You cannot see what I see
This is my burden
My smile stolen by the beast
The one who demolishes my peace
No hope for me
No escape from this torment
The screams haunt me in the only shelter I know
The darkness there will always captivate me
Do not speak of what you may see
The beast scornful laugh
It bleeds into me
His hands covered in blood
The blood is dry
Welcome to my dream
He doesn’t yet know you are here
The ill beast eyes are burning black
His forbidden voice tells me I am dead
I smell him
His horrid breath smells of death
I cannot save me
The agony he brings
My heart begs to be torn out
I built a place for you to run
To save you from all the lives here
The beast has done this so many times before
It is my blood the covers his hands
How sacred he whispers in my ears
Each time you are mine
He sighs, close to me
I control your world
It happens again
You make it easy for me
Welcome to my world
Before you get lost
You don’t want to meet the beast that follows me
I don’t want to be haunted by the past
By your harmful words and actions
Although you see no wrong
You expect forgiveness all the same
I should just let everything go
We are family, we share the same blood
I wouldn’t take a bullet for a friend who has done me this way
Why should I allow you another chance to aim?
I am wired to forgive
But that wire has caught fire
I lit the match
You sparked the flame
The past is the past
I should just let it go
Your words and actions today
All sound the same
I am left in a seemingly endless cycle
Not stuck between wrong and right
More should I try to fix this?
It’s impossible when you see no wrong
Leaving me to take the blame
Most days I know I should walk away
Twenty eight years is a long time spent full of doubt and questions
I know all the answers
But my mind is still full of shame
I’m left here alone pacing and anxious
I can’t understand why I fight myself day after day
I shouldn’t care about this pointless pain
Where does your darkness live?
Do you hide it out of fear?
Is it out there for all to see?
Is it the cry of a child that makes you smile?
The pain of another that gets you off?
Where does this darkness come from?
Are we born with it?
Or is it created?
Molded together by our day to day lives in our most impressionable years?
Or does it come swooping into our lives?
From somewhere far away?
Unexpected like a daring thief working in the daylight
Did it steal your life away?
So fast that you couldn’t stop to give it a name
Maybe you embraced it as if it was always there
Tell everyone you never felt the slightest change
Does everyone know your darkness?
Can anyone see your true face?
Or is it hidden behind a veil of fake smiles
Deceivingly contagious laughter
Do you even know it’s there?
Or does your mind tell you it’s ok?
Nothing is wrong with the actions you make
Did you tell yourself every kid should bring a gun to school?

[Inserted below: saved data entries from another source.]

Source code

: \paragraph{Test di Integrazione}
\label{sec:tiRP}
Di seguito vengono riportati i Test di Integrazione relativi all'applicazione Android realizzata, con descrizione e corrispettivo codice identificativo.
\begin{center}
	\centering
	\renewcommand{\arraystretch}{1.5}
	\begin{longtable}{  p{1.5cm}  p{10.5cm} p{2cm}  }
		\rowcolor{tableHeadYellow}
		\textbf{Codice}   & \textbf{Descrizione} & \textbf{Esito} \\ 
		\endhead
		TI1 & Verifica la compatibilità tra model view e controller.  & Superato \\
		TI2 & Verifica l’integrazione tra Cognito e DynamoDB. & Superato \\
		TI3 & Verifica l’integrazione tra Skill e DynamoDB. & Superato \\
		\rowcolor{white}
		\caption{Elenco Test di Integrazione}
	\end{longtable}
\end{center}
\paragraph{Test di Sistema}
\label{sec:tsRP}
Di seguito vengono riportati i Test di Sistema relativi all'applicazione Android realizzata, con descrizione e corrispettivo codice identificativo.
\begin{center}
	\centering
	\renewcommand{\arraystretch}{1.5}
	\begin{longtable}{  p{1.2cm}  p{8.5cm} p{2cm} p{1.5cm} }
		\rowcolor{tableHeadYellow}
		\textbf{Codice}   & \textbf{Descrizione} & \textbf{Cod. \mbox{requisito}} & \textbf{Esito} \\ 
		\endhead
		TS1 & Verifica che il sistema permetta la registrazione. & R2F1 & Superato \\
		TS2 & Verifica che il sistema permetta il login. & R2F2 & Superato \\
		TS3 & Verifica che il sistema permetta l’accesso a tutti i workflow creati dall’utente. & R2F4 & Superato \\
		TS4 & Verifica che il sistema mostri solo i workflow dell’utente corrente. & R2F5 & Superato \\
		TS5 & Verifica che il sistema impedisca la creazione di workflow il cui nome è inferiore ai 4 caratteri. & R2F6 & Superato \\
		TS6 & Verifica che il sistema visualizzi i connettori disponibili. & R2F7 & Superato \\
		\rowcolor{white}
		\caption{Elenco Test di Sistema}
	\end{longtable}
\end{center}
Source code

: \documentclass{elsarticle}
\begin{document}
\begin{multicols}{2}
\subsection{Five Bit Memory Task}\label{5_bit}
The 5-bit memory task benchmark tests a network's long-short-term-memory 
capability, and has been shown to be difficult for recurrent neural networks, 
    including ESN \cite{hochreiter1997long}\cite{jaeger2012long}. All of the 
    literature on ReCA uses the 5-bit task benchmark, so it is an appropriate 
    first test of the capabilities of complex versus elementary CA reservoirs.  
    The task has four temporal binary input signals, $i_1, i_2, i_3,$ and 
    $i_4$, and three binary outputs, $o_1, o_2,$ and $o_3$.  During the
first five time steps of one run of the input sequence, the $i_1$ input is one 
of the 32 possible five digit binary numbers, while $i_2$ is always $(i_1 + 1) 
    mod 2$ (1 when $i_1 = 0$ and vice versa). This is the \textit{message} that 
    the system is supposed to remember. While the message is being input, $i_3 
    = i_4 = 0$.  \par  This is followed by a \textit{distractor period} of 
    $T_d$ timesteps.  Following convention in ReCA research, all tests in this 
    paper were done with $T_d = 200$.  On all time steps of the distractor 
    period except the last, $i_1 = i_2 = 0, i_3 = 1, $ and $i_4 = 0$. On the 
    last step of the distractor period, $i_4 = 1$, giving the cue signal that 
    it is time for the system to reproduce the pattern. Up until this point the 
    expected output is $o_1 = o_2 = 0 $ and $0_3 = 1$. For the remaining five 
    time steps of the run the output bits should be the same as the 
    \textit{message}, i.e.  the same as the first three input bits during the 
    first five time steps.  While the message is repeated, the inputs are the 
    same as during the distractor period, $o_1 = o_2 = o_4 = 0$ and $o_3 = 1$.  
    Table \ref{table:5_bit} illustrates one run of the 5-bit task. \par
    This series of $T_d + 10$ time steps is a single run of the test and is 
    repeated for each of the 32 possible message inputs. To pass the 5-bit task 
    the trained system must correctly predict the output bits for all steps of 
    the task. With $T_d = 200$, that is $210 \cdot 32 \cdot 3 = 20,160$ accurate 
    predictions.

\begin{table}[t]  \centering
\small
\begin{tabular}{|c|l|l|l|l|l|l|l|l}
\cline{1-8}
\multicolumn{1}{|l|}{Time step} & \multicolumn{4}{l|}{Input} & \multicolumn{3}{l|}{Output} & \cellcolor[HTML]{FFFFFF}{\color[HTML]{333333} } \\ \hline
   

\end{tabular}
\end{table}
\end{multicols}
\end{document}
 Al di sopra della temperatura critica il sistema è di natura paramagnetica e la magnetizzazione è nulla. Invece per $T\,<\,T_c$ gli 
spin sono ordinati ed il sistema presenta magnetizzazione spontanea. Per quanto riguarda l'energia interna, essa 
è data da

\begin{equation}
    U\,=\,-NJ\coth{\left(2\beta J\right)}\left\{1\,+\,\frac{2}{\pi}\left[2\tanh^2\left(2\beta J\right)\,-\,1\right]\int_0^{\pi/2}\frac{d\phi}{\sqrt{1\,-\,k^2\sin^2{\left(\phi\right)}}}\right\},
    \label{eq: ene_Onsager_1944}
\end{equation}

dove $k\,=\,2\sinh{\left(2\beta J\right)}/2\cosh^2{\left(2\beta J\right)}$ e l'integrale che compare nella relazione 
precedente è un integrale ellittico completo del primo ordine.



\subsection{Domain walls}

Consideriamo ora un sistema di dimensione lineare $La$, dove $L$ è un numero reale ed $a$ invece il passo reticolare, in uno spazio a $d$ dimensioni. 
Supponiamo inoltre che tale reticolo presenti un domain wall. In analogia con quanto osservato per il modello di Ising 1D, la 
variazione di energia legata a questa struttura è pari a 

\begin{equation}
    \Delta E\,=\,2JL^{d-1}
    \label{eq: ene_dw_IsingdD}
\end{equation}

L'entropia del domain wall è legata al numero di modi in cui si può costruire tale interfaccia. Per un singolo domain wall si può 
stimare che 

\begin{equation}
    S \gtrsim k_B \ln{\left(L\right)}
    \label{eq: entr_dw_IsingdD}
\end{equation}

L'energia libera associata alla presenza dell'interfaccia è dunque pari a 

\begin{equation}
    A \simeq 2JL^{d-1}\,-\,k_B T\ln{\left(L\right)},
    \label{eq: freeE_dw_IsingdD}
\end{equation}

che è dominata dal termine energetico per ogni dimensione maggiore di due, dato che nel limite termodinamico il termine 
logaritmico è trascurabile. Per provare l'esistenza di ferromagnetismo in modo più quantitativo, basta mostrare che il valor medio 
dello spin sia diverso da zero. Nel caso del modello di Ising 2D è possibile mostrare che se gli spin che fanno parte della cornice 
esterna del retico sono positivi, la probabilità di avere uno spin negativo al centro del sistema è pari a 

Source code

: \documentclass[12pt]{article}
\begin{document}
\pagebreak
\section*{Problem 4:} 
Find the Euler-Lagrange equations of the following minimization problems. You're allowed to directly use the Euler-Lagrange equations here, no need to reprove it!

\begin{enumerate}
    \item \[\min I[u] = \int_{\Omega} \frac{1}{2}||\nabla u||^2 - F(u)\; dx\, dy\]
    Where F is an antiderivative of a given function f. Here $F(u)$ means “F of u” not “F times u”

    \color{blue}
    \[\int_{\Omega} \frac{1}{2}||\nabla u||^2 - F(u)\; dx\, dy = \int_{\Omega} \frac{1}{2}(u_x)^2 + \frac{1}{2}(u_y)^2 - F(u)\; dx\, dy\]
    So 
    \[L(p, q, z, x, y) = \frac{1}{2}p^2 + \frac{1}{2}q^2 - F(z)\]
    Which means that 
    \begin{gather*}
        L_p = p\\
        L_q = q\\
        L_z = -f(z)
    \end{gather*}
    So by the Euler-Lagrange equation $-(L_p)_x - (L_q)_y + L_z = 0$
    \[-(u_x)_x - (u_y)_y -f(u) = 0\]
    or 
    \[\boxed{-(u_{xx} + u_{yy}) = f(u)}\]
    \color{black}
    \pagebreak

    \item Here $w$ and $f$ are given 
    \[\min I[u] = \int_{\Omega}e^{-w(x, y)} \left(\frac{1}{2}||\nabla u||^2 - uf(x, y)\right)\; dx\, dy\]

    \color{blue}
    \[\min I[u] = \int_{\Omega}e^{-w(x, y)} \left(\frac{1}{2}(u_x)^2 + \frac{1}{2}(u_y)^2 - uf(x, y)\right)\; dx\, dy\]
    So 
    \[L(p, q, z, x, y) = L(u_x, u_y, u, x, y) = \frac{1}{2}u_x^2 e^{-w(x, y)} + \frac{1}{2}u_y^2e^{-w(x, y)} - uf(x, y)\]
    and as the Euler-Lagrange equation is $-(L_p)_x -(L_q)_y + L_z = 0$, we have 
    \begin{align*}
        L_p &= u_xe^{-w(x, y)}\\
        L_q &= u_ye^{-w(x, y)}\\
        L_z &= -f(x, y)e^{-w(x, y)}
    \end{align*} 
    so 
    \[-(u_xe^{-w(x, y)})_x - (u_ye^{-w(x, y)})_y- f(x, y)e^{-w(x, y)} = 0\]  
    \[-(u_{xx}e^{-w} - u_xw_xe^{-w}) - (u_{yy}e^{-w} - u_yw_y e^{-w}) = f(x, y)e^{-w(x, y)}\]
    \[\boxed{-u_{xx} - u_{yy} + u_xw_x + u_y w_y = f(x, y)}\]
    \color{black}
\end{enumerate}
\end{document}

The innocent woman deserved what she got?
That child deserved to be murdered, he was unplanned anyway
You need other people’s possesions more than they do
They worked to buy it now your work to steal it
Is that fair trade?
Is your darkness the face of fears?
Does your birth given name bring others pain?
They cringe at just the sight of your face?
Maybe your darkness is the face of hope
Putting light and motivation in the ones who follow your lead
Do you hide your darkness in plain sight?
Step on stage and give a hate filled speech
Are you able to spread it around the world night after night?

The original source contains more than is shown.